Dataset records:
• • • • •

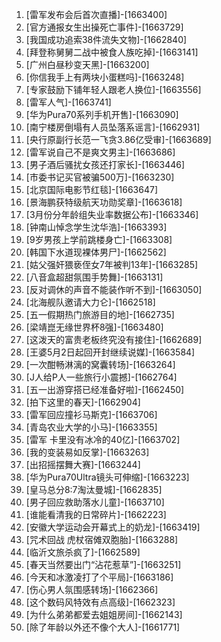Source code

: 
1. [雷军发布会后首次直播]-[1663400]
1. [官方通报女生出操死亡事件]-[1663729]
1. [我国成功追索38件流失文物]-[1662840]
1. [拜登称舅舅二战中被食人族吃掉]-[1663141]
1. [广州白昼秒变天黑]-[1663200]
1. [你信我手上有两块小蛋糕吗]-[1663248]
1. [专家鼓励下铺年轻人跟老人换位]-[1663556]
1. [雷军人气]-[1663741]
1. [华为Pura70系列手机开售]-[1663090]
1. [南宁楼房倒塌有人员坠落系谣言]-[1662931]
1. [央行原副行长范一飞贪3.86亿受审]-[1663689]
1. [雷军说自己不是爽文男主]-[1663686]
1. [男子酒后骚扰女孩还打家长]-[1663446]
1. [市委书记买官被骗500万]-[1663230]
1. [北京国际电影节红毯]-[1663647]
1. [景海鹏获特级航天功勋奖章]-[1663618]
1. [3月份分年龄组失业率数据公布]-[1663346]
1. [钟南山悼念学生沈华浩]-[1663393]
1. [9岁男孩上学前跳楼身亡]-[1663308]
1. [韩国下水道现裸体男尸]-[1662562]
1. [姑父强奸猥亵侄女7年被判13年]-[1663285]
1. [八音盒超甜氛围手势舞]-[1663131]
1. [反对调休的声音不能装作听不到]-[1663050]
1. [北海舰队邀请大力仑]-[1662518]
1. [五一假期热门旅游目的地]-[1662735]
1. [梁靖崑无缘世界杯8强]-[1663480]
1. [这泼天的富贵老板终究没有接住]-[1662689]
1. [王婆5月2日起回开封继续说媒]-[1663584]
1. [一次酣畅淋漓的窝囊转场]-[1663264]
1. [J人给P人一些旅行小震撼]-[1662764]
1. [五一出游穿搭已经准备好啦]-[1662450]
1. [拍下这里的春天]-[1662904]
1. [雷军回应撞衫马斯克]-[1663706]
1. [青岛农业大学的小马]-[1663355]
1. [雷军 卡里没有冰冷的40亿]-[1663702]
1. [我的变装易如反掌]-[1663263]
1. [出招摇摆舞大赛]-[1663244]
1. [华为Pura70Ultra镜头可伸缩]-[1663223]
1. [皇马总分8:7淘汰曼城]-[1662835]
1. [男子回应救助落水儿童]-[1663710]
1. [谁能看清我的日常碎片]-[1662223]
1. [安徽大学运动会开幕式上的奶龙]-[1663419]
1. [咒术回战 虎杖宿傩双胞胎]-[1663288]
1. [临沂文旅杀疯了]-[1662589]
1. [春天当然要出门“沾花惹草”]-[1663251]
1. [今天和冰激凌打了个平局]-[1663186]
1. [伤心男人氛围感转场]-[1662366]
1. [这个数码风特效有点高级]-[1662323]
1. [为什么弟弟都爱去姐姐房间]-[1662143]
1. [除了年龄以外还不像个大人]-[1661771]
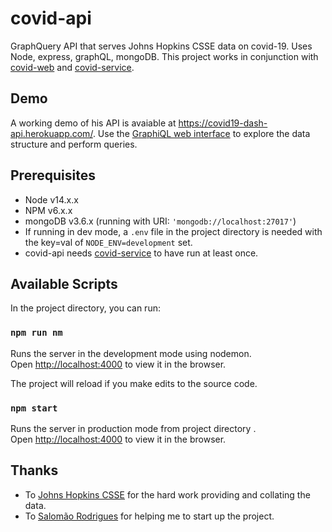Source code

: # covid-api
GraphQuery API that serves Johns Hopkins CSSE data on covid-19. Uses Node, express, graphQL, mongoDB.
This project works in conjunction with [covid-web](https://github.com/mukundbhudia/covid-api) and [covid-service](https://github.com/mukundbhudia/covid-service).

## Demo

A working demo of his API is avaiable at https://covid19-dash-api.herokuapp.com/. Use the [GraphiQL web interface](https://covid19-dash-api.herokuapp.com/graphql) to explore the data structure and perform queries.

## Prerequisites
* Node v14.x.x
* NPM v6.x.x
* mongoDB v3.6.x (running with URI: `'mongodb://localhost:27017'`)
* If running in dev mode, a `.env` file in the project directory is needed with the key=val of `NODE_ENV=development` set.
* covid-api needs [covid-service](https://github.com/mukundbhudia/covid-service) to have run at least once.

## Available Scripts

In the project directory, you can run:

### `npm run nm`

Runs the server in the development mode using nodemon.<br />
Open [http://localhost:4000](http://localhost:4000) to view it in the browser.

The project will reload if you make edits to the source code.<br />

### `npm start`

Runs the server in production mode from project directory .<br />
Open [http://localhost:4000](http://localhost:4000) to view it in the browser.

## Thanks

* To [Johns Hopkins CSSE](https://github.com/CSSEGISandData/COVID-19) for the hard work providing and collating the data.
* To [Salomão Rodrigues](https://github.com/salomao-rodrigues) for helping me to start up the project.
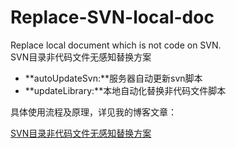 # Replace-SVN-local-doc
Replace local document which is not code on SVN.<br/>
SVN目录非代码文件无感知替换方案

- **autoUpdateSvn:**服务器自动更新svn脚本
- **updateLibrary:**本地自动化替换非代码文件脚本

具体使用流程及原理，详见我的博客文章：

[SVN目录非代码文件无感知替换方案](https://smallfan.net/2016/11/SVN%E7%9B%AE%E5%BD%95%E9%9D%9E%E4%BB%A3%E7%A0%81%E6%96%87%E4%BB%B6%E6%97%A0%E6%84%9F%E7%9F%A5%E6%9B%BF%E6%8D%A2%E6%96%B9%E6%A1%88/)
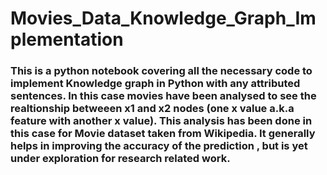 # Movies_Data_Knowledge_Graph_Implementation

### This is a python notebook covering all the necessary code to implement Knowledge graph in Python with any attributed sentences. In this case movies have been analysed to see the realtionship betweeen x1 and x2 nodes (one x value a.k.a feature with another x value). This analysis has been done in this case for Movie dataset taken from Wikipedia. It generally helps in improving the accuracy of the prediction , but is yet under exploration for research related work.
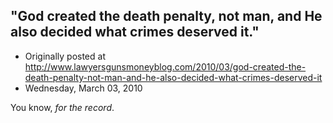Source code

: ## "God created the death penalty, not man, and He also decided what crimes deserved it."

 * Originally posted at http://www.lawyersgunsmoneyblog.com/2010/03/god-created-the-death-penalty-not-man-and-he-also-decided-what-crimes-deserved-it
 * Wednesday, March 03, 2010




  
You know, _for the record_.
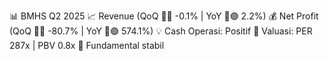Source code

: 📊 BMHS Q2 2025
📈 Revenue (QoQ 🔻🔴 -0.1% | YoY 🔼🟢 2.2%)
💰 Net Profit (QoQ 🔻🔴 -80.7% | YoY 🔼🟢 574.1%)
💡 Cash Operasi: Positif
🧮 Valuasi: PER 287x | PBV 0.8x
🧱 Fundamental stabil
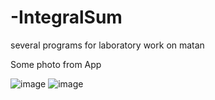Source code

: # -IntegralSum
several programs for laboratory work on matan

Some photo from App

![image](https://user-images.githubusercontent.com/51238223/226207996-5fc0156a-f9de-4444-9808-4b3e57d8f39b.png)
![image](https://user-images.githubusercontent.com/51238223/226207997-f4d57f9b-4ff5-4f0c-bac4-9639c4953c93.png)
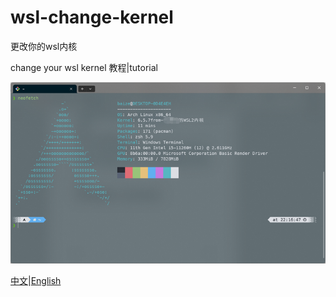 # wsl-change-kernel

更改你的wsl内核

change your wsl kernel
教程|tutorial

![1697901953422](image/README/1697901953422.png)

[中文](./readme-CN.md)|[English](./readme-US.md)

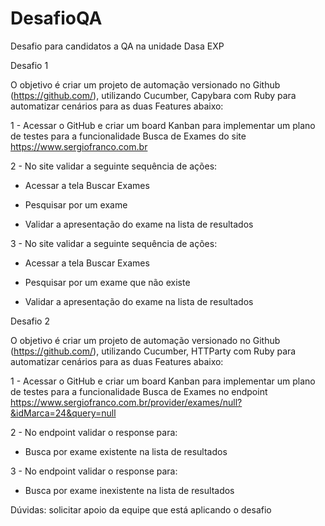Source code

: # DesafioQA
Desafio para candidatos a QA na unidade Dasa EXP


Desafio 1

O objetivo é criar um projeto de automação versionado no Github (https://github.com/), utilizando Cucumber, Capybara com Ruby para automatizar cenários para as duas Features abaixo:


1 - Acessar o GitHub e criar um board Kanban para implementar um plano de testes para a funcionalidade Busca de Exames do site https://www.sergiofranco.com.br 

2 - No site validar a seguinte sequência de ações:

 *   Acessar a tela Buscar Exames

 *   Pesquisar por um exame

 *   Validar a apresentação do exame na lista de resultados
 

3 - No site validar a seguinte sequência de ações:

 *   Acessar a tela Buscar Exames

 *   Pesquisar por um exame que não existe

 *   Validar a apresentação do exame na lista de resultados
 


 
Desafio 2

O objetivo é criar um projeto de automação versionado no Github (https://github.com/), utilizando Cucumber, HTTParty com Ruby para automatizar cenários para as duas Features abaixo:


1 - Acessar o GitHub e criar um board Kanban para implementar um plano de testes para a funcionalidade Busca de Exames no endpoint https://www.sergiofranco.com.br/provider/exames/null?&idMarca=24&query=null 

 
2 - No endpoint validar o response para:

 *   Busca por exame existente na lista de resultados
 

3 - No endpoint validar o response para:

 *   Busca por exame inexistente na lista de resultados


Dúvidas: solicitar apoio da equipe que está aplicando o desafio
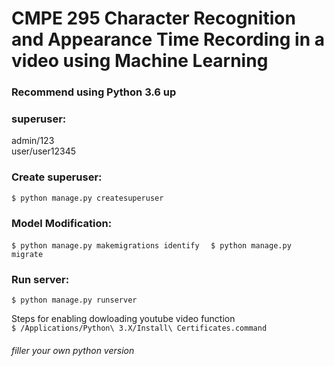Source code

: # CMPE 295 Character Recognition and Appearance Time Recording in a video using Machine Learning

### Recommend using Python 3.6 up

### superuser:
admin/123  
user/user12345

### Create superuser:
`$ python manage.py createsuperuser`

### Model Modification:
`$ python manage.py makemigrations identify  `
`$ python manage.py migrate`

### Run server:
`$ python manage.py runserver`

Steps for enabling dowloading youtube video function  
`$ /Applications/Python\ 3.X/Install\ Certificates.command`
###### filler your own python version
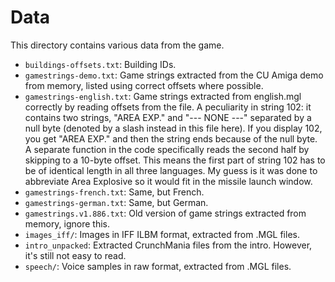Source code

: # Data

This directory contains various data from the game.

- `buildings-offsets.txt`: Building IDs.
- `gamestrings-demo.txt`: Game strings extracted from the CU Amiga demo from
  memory, listed using correct offsets where possible.
- `gamestrings-english.txt`: Game strings extracted from english.mgl correctly
  by reading offsets from the file. A peculiarity in string 102: it contains two
  strings, "AREA EXP." and "--- NONE ---" separated by a null byte (denoted by
  a slash instead in this file here). If you display 102, you get "AREA EXP."
  and then the string ends because of the null byte. A separate function in the
  code specifically reads the second half by skipping to a 10-byte offset. This
  means the first part of string 102 has to be of identical length in all three
  languages. My guess is it was done to abbreviate Area Explosive so it would
  fit in the missile launch window.
- `gamestrings-french.txt`: Same, but French.
- `gamestrings-german.txt`: Same, but German.
- `gamestrings.v1.886.txt`: Old version of game strings extracted from memory, ignore this.
- `images_iff/`: Images in IFF ILBM format, extracted from .MGL files.
- `intro_unpacked`: Extracted CrunchMania files from the intro. However, it's
  still not easy to read.
- `speech/`: Voice samples in raw format, extracted from .MGL files.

• • • • •

### ACTIVITY
Reproduce the data above exactly, but only from the line containing "1. [今天和冰激凌打了个平局]-[1663186]" through the line containing "具体使用流程及原理，详见我的博客文章：". Omit all pictures.

### RESPONSE
1. [今天和冰激凌打了个平局]-[1663186]
1. [伤心男人氛围感转场]-[1662366]
1. [这个数码风特效有点高级]-[1662323]
1. [为什么弟弟都爱去姐姐房间]-[1662143]
1. [除了年龄以外还不像个大人]-[1661771]
Source code

: # covid-api
GraphQuery API that serves Johns Hopkins CSSE data on covid-19. Uses Node, express, graphQL, mongoDB.
This project works in conjunction with [covid-web](https://github.com/mukundbhudia/covid-api) and [covid-service](https://github.com/mukundbhudia/covid-service).

## Demo

A working demo of his API is avaiable at https://covid19-dash-api.herokuapp.com/. Use the [GraphiQL web interface](https://covid19-dash-api.herokuapp.com/graphql) to explore the data structure and perform queries.

## Prerequisites
* Node v14.x.x
* NPM v6.x.x
* mongoDB v3.6.x (running with URI: `'mongodb://localhost:27017'`)
* If running in dev mode, a `.env` file in the project directory is needed with the key=val of `NODE_ENV=development` set.
* covid-api needs [covid-service](https://github.com/mukundbhudia/covid-service) to have run at least once.

## Available Scripts

In the project directory, you can run:

### `npm run nm`

Runs the server in the development mode using nodemon.<br />
Open [http://localhost:4000](http://localhost:4000) to view it in the browser.

The project will reload if you make edits to the source code.<br />

### `npm start`

Runs the server in production mode from project directory .<br />
Open [http://localhost:4000](http://localhost:4000) to view it in the browser.

## Thanks

* To [Johns Hopkins CSSE](https://github.com/CSSEGISandData/COVID-19) for the hard work providing and collating the data.
* To [Salomão Rodrigues](https://github.com/salomao-rodrigues) for helping me to start up the project.
 # Replace-SVN-local-doc
Replace local document which is not code on SVN.<br/>
SVN目录非代码文件无感知替换方案

- **autoUpdateSvn:**服务器自动更新svn脚本
- **updateLibrary:**本地自动化替换非代码文件脚本

具体使用流程及原理，详见我的博客文章：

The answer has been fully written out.